Van Haren: It’s important to remember that most children and adults who are exposed to enteroviruses don’t get sick at all. A smaller percentage come down with fever and/or respiratory symptoms, as Dr. Maldonado has described. And as far as we can tell, it’s only a very, very small number of children, if any, who get paralysis, typically affecting one arm or leg. The Centers for Disease Control and the California Department of Public Health are still investigating to try to determine conclusively whether EV-D68 is causing neurologic symptoms, such as paralysis.

What do we know about the course of possible neurologic symptoms of EV-D68 and their potential treatments?

Van Haren: We’re still learning about the possible neurologic symptoms and how we might treat them. To start, we have a growing suspicion that EV-D68 may be associated with paralysis. In the patients we’ve seen with paralysis, progression of weakness appears to stop on its own, and recovery of strength is very slow and usually incomplete.

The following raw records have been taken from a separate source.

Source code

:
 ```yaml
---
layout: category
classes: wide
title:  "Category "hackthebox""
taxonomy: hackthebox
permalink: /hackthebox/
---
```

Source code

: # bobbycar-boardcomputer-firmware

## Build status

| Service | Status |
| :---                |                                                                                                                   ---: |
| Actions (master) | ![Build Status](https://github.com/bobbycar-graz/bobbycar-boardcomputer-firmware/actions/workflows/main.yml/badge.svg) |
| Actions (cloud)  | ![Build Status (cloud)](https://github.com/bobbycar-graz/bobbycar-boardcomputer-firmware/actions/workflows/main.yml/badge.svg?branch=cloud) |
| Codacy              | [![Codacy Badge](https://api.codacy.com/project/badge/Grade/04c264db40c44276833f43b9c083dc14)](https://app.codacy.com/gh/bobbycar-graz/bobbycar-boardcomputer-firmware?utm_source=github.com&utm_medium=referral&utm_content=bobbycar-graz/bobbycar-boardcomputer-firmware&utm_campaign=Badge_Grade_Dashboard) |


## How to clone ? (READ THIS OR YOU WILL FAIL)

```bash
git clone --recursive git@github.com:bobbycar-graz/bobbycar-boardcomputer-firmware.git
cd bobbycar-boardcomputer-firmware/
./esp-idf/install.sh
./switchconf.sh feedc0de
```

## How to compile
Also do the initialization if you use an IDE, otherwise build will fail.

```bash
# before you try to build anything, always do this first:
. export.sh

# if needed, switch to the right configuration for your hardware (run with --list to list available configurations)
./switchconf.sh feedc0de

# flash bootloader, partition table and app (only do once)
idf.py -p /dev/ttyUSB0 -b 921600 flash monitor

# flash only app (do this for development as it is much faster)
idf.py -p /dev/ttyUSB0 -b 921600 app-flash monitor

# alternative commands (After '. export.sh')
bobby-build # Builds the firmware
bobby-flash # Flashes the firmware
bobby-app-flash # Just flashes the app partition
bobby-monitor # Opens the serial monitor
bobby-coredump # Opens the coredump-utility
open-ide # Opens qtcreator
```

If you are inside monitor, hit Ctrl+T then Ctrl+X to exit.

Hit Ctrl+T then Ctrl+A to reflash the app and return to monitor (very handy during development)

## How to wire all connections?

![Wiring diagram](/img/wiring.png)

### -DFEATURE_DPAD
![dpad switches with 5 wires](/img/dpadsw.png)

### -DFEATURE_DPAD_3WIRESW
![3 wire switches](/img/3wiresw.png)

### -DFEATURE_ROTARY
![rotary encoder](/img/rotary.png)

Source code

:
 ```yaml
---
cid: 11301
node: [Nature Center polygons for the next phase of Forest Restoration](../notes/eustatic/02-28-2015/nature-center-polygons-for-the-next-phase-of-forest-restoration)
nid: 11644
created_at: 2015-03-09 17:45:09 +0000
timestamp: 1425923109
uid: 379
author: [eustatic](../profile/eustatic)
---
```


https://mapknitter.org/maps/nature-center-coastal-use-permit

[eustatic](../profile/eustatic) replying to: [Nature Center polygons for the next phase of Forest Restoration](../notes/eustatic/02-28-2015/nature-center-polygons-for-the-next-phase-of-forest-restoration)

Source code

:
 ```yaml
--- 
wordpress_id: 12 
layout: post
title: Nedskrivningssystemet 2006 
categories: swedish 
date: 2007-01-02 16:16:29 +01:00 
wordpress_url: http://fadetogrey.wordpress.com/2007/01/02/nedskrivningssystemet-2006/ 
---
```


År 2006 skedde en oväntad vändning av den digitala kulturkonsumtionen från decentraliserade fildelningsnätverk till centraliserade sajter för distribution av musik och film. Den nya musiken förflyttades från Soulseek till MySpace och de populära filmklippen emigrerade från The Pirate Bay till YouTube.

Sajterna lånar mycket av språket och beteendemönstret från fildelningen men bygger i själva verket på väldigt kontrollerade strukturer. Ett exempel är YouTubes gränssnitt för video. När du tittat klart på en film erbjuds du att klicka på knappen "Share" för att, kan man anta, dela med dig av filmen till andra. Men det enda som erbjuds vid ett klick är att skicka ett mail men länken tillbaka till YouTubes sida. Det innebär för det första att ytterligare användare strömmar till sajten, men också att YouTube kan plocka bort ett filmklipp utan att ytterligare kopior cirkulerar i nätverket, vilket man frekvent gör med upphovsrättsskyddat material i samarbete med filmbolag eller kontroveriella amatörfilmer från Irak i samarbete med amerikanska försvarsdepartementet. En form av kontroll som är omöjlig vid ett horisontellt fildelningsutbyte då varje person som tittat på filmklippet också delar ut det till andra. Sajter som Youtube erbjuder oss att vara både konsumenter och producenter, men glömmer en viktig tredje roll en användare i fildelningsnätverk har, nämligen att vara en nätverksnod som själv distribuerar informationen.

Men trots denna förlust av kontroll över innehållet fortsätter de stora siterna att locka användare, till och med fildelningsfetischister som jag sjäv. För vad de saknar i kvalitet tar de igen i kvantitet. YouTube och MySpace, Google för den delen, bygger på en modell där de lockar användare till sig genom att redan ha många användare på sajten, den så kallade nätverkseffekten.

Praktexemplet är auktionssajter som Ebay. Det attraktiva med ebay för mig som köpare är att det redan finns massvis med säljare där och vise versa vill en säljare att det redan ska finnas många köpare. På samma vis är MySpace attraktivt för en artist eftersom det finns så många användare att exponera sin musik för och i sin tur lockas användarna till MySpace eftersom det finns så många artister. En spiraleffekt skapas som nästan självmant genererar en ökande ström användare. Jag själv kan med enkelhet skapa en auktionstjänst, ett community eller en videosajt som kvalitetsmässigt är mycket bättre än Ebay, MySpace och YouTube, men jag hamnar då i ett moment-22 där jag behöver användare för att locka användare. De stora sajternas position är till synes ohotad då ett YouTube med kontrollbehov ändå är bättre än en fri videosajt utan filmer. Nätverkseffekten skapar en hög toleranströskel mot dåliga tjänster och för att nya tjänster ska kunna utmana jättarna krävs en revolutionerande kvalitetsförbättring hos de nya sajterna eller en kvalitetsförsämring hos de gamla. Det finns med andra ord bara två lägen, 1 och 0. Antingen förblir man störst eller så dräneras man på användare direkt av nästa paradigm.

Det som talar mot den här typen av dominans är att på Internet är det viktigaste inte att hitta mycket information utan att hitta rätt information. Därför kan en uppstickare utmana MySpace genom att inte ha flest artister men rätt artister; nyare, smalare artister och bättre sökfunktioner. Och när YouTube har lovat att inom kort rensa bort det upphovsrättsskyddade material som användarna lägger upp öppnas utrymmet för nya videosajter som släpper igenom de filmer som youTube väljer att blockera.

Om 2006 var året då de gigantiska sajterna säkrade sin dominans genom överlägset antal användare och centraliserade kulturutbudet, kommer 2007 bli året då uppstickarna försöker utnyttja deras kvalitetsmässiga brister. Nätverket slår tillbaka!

Which groups are most at risk?

Maldonado: Children with a history of asthma have been reported to have especially bad respiratory symptoms with this virus. It can affect kids of all ages, from infants to teens. So far, only one case has been reported in an adult, which makes sense because adults are more likely to have immunity to enteroviruses. We do worry more about young infants than older children, just because they probably haven’t seen the virus before and can get worse respiratory symptoms with these viral infections.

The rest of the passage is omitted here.